Haven’t seen a post from Piedmont Lake in a while. Was wondering if the 2 foot high water level has effected bass fishing? Is anyone on to them because my last to visits were tuff days. I was on them prior to the heavy rains.
Full moon tomorrow, heavy rains thru Wednesday...any suggestions?


----------



## Hatchetman (Apr 13, 2004)

sws4bass said:


> Haven’t seen a post from Piedmont Lake in a while. Was wondering if the 2 foot high water level has effected bass fishing? Is anyone on to them because my last to visits were tuff days. I was on them prior to the heavy rains.
> Full moon tomorrow, heavy rains thru Wednesday...any suggestions?


Was out last Thursday after saugeye and ended up catching 7 smallies. All were caught on 1/4 oz hopkins, silver, in 18-20 ft of water. Like I said, wasn't fishing for them but there they were, no biggies but fun. Ended with 2 nice saugeyes and 21 nice white bass and about 8-10 small saugeyes. Hope this helps


----------



## Dragline (Nov 26, 2007)

Piedmont seems to handle a good rain without ending up a muddy mess like so many other local lakes. Filtered land run off into the lake must be good. Piedmont is the best , such a pretty and productive watershed. My #2 would be Clendening Lake ! Both handle day's of rain and high water well. Wish I still had a 9.9 hp motor because these two lakes are of the best lakes to fish.


----------



## fishless (Sep 18, 2014)

Dragline said:


> Piedmont seems to handle a good rain without ending up a muddy mess like so many other local lakes. Filtered land run off into the lake must be good. Piedmont is the best , such a pretty and productive watershed. My #2 would be Clendening Lake ! Both handle day's of rain and high water well. Wish I still had a 9.9 hp motor because these two lakes are of the best lakes to fish.

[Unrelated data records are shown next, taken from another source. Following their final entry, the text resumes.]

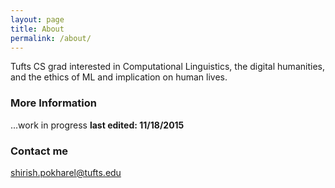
 ```yaml
---
layout: page
title: About
permalink: /about/
---
```


Tufts CS grad interested in Computational Linguistics, the digital humanities, and the ethics of ML and implication on human lives.

### More Information

...work in progress __last edited: 11/18/2015__

### Contact me

[shirish.pokharel@tufts.edu](mailto:email@domain.com)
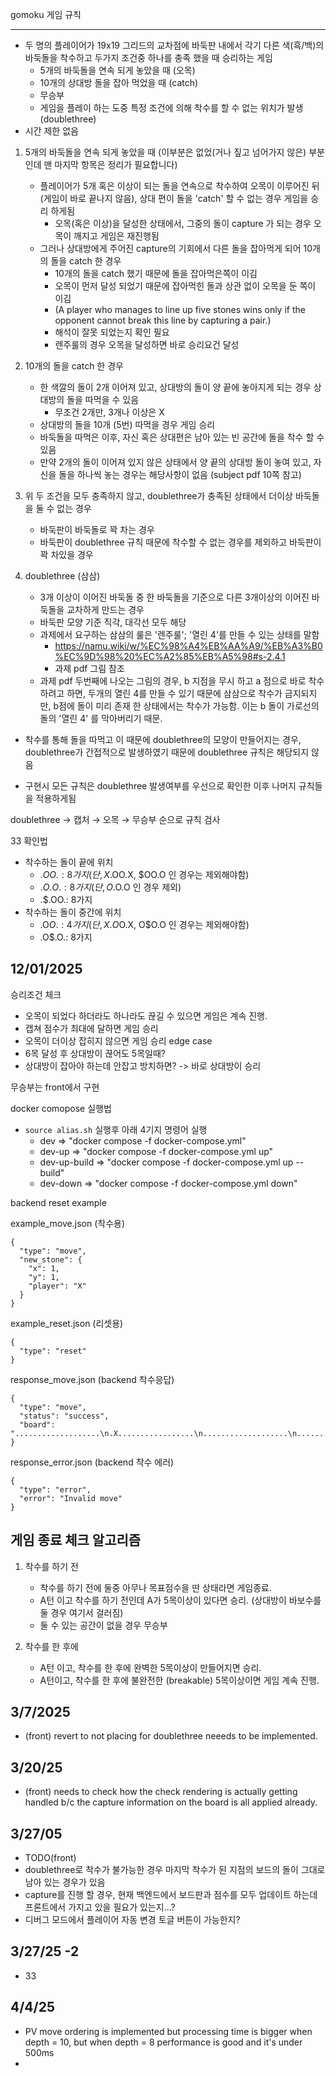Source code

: gomoku 게임 규칙

---

- 두 명의 플레이어가 19x19 그리드의 교차점에 바둑판 내에서 각기 다른 색(흑/백)의 바둑돌을 착수하고 두가지 조건중 하나를 충족 했을 때 승리하는 게임
  - 5개의 바둑돌을 연속 되게 놓았을 때 (오목)
  - 10개의 상대방 돌을 잡아 먹었을 때 (catch)
  - 무승부
  - 게임을 플레이 하는 도중 특정 조건에 의해 착수를 할 수 없는 위치가 발생 (doublethree)
- 시간 제한 없음

1. 5개의 바둑돌을 연속 되게 놓았을 때 (이부분은 없었(거나 짚고 넘어가지 않은) 부분인데 맨 마지막 항목은 정리가 필요합니다)

   - 플레이어가 5개 혹은 이상이 되는 돌을 연속으로 착수하여 오목이 이루어진 뒤 (게임이 바로 끝나지 않음), 상대 편이 돌을 'catch' 할 수 없는 경우 게임을 승리 하게됨
     - 오목(혹은 이상)을 달성한 상태에서, 그중의 돌이 capture 가 되는 경우 오목이 깨지고 게임은 재진행됨
   - 그러나 상대방에게 주어진 capture의 기회에서 다른 돌을 잡아먹게 되어 10개의 돌을 catch 한 경우
     - 10개의 돌을 catch 했기 때문에 돌을 잡아먹은쪽이 이김
     - 오목이 먼저 달성 되었기 때문에 잡아먹힌 돌과 상관 없이 오목을 둔 쪽이 이김
     - (A player who manages to line up five stones wins only if the opponent cannot break this line by capturing a pair.)
     - 해석이 잘못 되었는지 확인 필요
     - 렌주룰의 경우 오목을 달성하면 바로 승리요건 달성

2. 10개의 돌을 catch 한 경우

   - 한 색깔의 돌이 2개 이어져 있고, 상대방의 돌이 양 끝에 놓아지게 되는 경우 상대방의 돌을 따먹을 수 있음
     - 무조건 2개만, 3개나 이상은 X
   - 상대방의 돌을 10개 (5번) 따먹을 경우 게임 승리
   - 바둑돌을 따먹은 이후, 자신 혹은 상대편은 남아 있는 빈 공간에 돌을 착수 할 수 있음
   - 만약 2개의 돌이 이어져 있지 않은 상태에서 양 끝의 상대방 돌이 놓여 있고, 자신을 돌을 하나씩 놓는 경우는 해당사항이 없음 (subject pdf 10쪽 참고)

3. 위 두 조건을 모두 충족하지 않고, doublethree가 충족된 상태에서 더이상 바둑돌을 둘 수 없는 경우

   - 바둑판이 바둑돌로 꽉 차는 경우
   - 바둑판이 doublethree 규칙 때문에 착수할 수 없는 경우를 제외하고 바둑판이 꽉 차있을 경우

4. doublethree (삼삼)
   - 3개 이상이 이어진 바둑돌 중 한 바둑돌을 기준으로 다른 3개이상의 이어진 바둑돌을 교차하게 만드는 경우
   - 바둑판 모양 기준 직각, 대각선 모두 해당
   - 과제에서 요구하는 삼삼의 룰은 '렌주룰'; '열린 4'를 만들 수 있는 상태를 말함
     - https://namu.wiki/w/%EC%98%A4%EB%AA%A9/%EB%A3%B0%EC%9D%98%20%EC%A2%85%EB%A5%98#s-2.4.1
     - 과제 pdf 그림 참조
   - 과제 pdf 두번째에 나오는 그림의 경우, b 지점을 무시 하고 a 점으로 바로 착수 하려고 하면, 두개의 열린 4를 만들 수 있기 때문에 삼삼으로 착수가 금지되지만, b점에 돌이 미리 존재 한 상태에서는 착수가 가능함. 이는 b 돌이 가로선의 돌의 '열린 4' 를 막아버리기 때문.

- 착수를 통해 돌을 따먹고 이 때문에 doublethree의 모양이 만들어지는 경우, doublethree가 간접적으로 발생하였기 때문에 doublethree 규칙은 해당되지 않음

- 구현시 모든 규칙은 doublethree 발생여부를 우선으로 확인한 이후 나머지 규칙들을 적용하게됨

doublethree → 캡처 → 오목 → 무승부 순으로 규칙 검사

33 확인법
- 착수하는 돌이 끝에 위치
	- .$OO. : 8가지 (단, X.$OO.X, $OO.O 인 경우는 제외해야함)
	- .$O.O.: 8가지 (단, O.$O.O 인 경우 제외)
	- .$.OO.: 8가지
- 착수하는 돌이 중간에 위치
	- .O$O.: 4가지 (단, X.O$O.X, O$O.O 인 경우는 제외해야함)
	- .O$.O.: 8가지

## 12/01/2025

승리조건 체크

- 오목이 되었다 하더라도 하나라도 끊길 수 있으면 게임은 계속 진행.
- 캡쳐 점수가 최대에 달하면 게임 승리
- 오목이 더이상 잡히지 않으면 게임 승리
  edge case
- 6목 달성 후 상대방이 끊어도 5목일때?
- 상대방이 잡아야 하는데 안잡고 방치하면? -> 바로 상대방이 승리

무승부는 front에서 구현

docker comopose 실행법

- `source alias.sh` 실행후 아래 4기지 명령어 실행
  - dev => "docker compose -f docker-compose.yml"
  - dev-up => "docker compose -f docker-compose.yml up"
  - dev-up-build => "docker compose -f docker-compose.yml up --build"
  - dev-down => "docker compose -f docker-compose.yml down"

backend reset example

example_move.json (착수용)

```
{
  "type": "move",
  "new_stone": {
    "x": 1,
    "y": 1,
    "player": "X"
  }
}
```

example_reset.json (리셋용)

```
{
  "type": "reset"
}
```

response_move.json (backend 착수응답)

```
{
  "type": "move",
  "status": "success",
  "board": "...................\n.X.................\n...................\n...................\n...................\n...................\n...................\n...................\n...................\n...................\n...................\n...................\n...................\n...................\n...................\n...................\n...................\n...................\n...................\n"
}
```

response_error.json (backend 착수 에러)

```
{
  "type": "error",
  "error": "Invalid move"
}
```

## 게임 종료 체크 알고리즘

1. 착수를 하기 전

   - 착수를 하기 전에 둘중 아무나 목표점수을 딴 상태라면 게임종료.
   - A턴 이고 착수를 하기 전인데 A가 5목이상이 있다면 승리. (상대방이 바보수를 둘 경우 여기서 걸러짐)
   - 둘 수 있는 공간이 없을 경우 무승부

2. 착수를 한 후에

   - A턴 이고, 착수를 한 후에 완벽한 5목이상이 만들어지면 승리.
   - A턴이고, 착수를 한 후에 불완전한 (breakable) 5목이상이면 게임 계속 진행.

## 3/7/2025
- (front) revert to not placing for doublethree neeeds to be implemented.

## 3/20/25
- (front) needs to check how the check rendering is actually getting handled b/c the capture information on the board is all applied already.

## 3/27/05
- TODO(front)
- doublethree로 착수가 불가능한 경우 마지막 착수가 된 지점의 보드의 돌이 그대로 남아 있는 경우가 있음
- capture를 진행 할 경우, 현재 백엔드에서 보드판과 점수를 모두 업데이트 하는데 프론트에서 가지고 있을 필요가 있는지...?
-  디버그 모드에서 플레이어 자동 변경 토글 버튼이 가능한지?

## 3/27/25 -2
- 33

## 4/4/25
- PV move ordering is implemented but processing time is bigger when depth = 10, but when depth = 8 performance is good and it's under 500ms
-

Ever catch any Saugeye at Clendening ?


----------



## sws4bass (Aug 7, 2012)

I really need to learn fishing deep. I’ve caught my share picking over the shallows. Now that the temperature and water temp is starting to drop I will start focusing on bait schools.
Piedmont is a beautiful lake and like said doesn’t really get that dirty/muddy looking in color. I have 2 PB’s from this lake. 
Challenging to fish off shore but I know will make me a better angler in the long run. Just need to do it.


----------



## Dragline (Nov 26, 2007)

Clendening has a good population of Saugeye and I believe they average bigger than Piedmont.


----------



## bountyhunter (Apr 28, 2004)

is there a bait shop close the marina ramp? might come that way fri morning. was there in the spring couple times ,been laid up till now first trip out in months.


----------



## Hatchetman (Apr 13, 2004)

bountyhunter said:


> is there a bait shop close the marina ramp? might come that way fri morning. was there in the spring couple times ,been laid up till now first trip out in months.


Marina has bait but doesn't open till 8A....


----------



## Masterbaiter66 (Sep 3, 2016)

Is piedmont still good for flatheads? Been years since I been there to try for any.


----------



## bountyhunter (Apr 28, 2004)

8A ,thats all most lunch time for me. but thanks for the info.


----------



## TClark (Apr 20, 2007)

Flatheads at Piedmont are scarce to say the least. Tappan, Seneca, Clendenning and SaltFork is your best bet. The top 2 being Seneca and Tappan.


----------